[How to complete this task] Everything from the first line of the entries through the line containing "Veamos lo que" is to be retyped exactly, and nothing beyond it.

╭─ Given records

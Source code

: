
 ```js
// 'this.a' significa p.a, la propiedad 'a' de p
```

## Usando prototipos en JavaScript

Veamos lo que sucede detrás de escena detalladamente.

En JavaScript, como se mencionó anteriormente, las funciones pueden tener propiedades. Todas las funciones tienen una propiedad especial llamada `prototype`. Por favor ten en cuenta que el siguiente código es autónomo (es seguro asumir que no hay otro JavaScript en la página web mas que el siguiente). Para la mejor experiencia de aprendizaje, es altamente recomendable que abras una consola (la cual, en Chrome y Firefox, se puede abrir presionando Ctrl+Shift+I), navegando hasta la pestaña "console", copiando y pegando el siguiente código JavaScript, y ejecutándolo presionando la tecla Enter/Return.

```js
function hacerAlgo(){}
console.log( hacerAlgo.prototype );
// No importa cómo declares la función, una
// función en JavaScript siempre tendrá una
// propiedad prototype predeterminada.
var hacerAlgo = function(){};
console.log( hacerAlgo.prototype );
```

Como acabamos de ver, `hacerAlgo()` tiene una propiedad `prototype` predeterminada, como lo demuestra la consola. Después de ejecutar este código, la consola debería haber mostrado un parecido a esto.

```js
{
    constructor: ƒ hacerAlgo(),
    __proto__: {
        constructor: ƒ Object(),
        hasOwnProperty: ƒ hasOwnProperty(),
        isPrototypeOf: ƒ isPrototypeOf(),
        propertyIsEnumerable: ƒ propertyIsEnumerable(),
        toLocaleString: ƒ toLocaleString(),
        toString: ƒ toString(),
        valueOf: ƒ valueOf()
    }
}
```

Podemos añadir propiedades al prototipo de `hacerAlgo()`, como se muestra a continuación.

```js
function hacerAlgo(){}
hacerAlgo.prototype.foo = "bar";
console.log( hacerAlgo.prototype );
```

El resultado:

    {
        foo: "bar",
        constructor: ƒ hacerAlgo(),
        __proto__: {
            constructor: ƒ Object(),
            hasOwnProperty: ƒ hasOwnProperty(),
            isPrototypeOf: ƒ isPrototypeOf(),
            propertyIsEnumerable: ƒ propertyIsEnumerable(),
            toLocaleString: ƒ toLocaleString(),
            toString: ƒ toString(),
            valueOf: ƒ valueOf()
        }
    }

╰─

[Solution to the problem]
Source code

:
 ```js
// 'this.a' significa p.a, la propiedad 'a' de p
```

## Usando prototipos en JavaScript

Veamos lo que sucede detrás de escena detalladamente.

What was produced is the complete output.